Sunday, January 23, 2005

People Get Caught in a Trap: You Can Run But You Can't Hide From the Self

A good quote from my current read, Alchemical Active Imagination, by Jung's famous student/acolyte/psychoanalyst and Latin/myth/fairy tale scholar Marie Louise Von Franz. The book is a study of a medieval alchemical text that illustrates how the early pseudoscience of alchemy was and is also as much an early psychoanalytical self analysis tool as it was a quest to turn dirt into gold.

Think of: Alice in Wonderland; The Lion, Witch, and the Wardrobe; or in heroic plays or epics, where the hero makes a decision and has to find his real powers or strenghts in order to overcome great adversity (Odysseus, Aeneas, Ceremony); or the anthithesis of this in tragedy, where the antihero fails (Richard the II, Hamlet, La Dolce Vita, Dr Faustus).

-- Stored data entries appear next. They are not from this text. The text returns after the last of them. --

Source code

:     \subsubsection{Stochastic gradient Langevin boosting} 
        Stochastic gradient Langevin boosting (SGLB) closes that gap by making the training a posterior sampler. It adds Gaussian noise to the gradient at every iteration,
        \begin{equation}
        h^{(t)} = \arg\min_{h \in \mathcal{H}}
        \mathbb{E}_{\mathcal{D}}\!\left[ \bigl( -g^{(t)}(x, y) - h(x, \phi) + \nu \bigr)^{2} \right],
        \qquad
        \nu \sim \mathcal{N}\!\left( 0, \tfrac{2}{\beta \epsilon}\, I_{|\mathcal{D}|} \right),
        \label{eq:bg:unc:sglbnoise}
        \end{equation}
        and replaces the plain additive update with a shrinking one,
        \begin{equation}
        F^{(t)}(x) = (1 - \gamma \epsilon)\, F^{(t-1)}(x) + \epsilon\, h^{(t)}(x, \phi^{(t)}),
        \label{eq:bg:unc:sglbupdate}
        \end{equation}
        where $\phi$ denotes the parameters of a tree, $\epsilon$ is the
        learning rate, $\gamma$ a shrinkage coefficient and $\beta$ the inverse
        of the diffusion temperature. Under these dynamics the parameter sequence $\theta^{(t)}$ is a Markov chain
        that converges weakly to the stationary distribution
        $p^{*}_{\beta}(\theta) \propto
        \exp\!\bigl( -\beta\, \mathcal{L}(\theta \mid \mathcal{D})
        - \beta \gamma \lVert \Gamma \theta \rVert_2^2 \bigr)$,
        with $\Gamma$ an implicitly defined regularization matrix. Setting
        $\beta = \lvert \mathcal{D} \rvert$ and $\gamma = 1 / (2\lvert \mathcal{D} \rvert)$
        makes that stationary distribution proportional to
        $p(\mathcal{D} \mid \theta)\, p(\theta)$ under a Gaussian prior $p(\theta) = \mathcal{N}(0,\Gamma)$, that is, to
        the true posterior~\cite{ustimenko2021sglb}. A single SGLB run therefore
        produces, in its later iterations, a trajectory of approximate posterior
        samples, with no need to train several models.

". . . if you think of an archetypal motif and of archetypal background, such as appears very often in myths and fairy tales, people get caught in a trap. They enter a castle and the door shuts behind them, and that always means that now they are in the Self. Now they have reached that point in their psyche where they can no longer run away from themselves. Now they are in for it, and the ego, which always flirts with the idea of getting away from what it ought to do, knows it is caught in the mousetrap and hirtherto has to fulfill the requirements of the Self and will not be released before that accomplishment.

"In all fairy tales and mythological patterns one is always released again, in spite of everything, but only after one has done the heroic deed. Trying to run away is no good, for you cannot escape [from the Self]."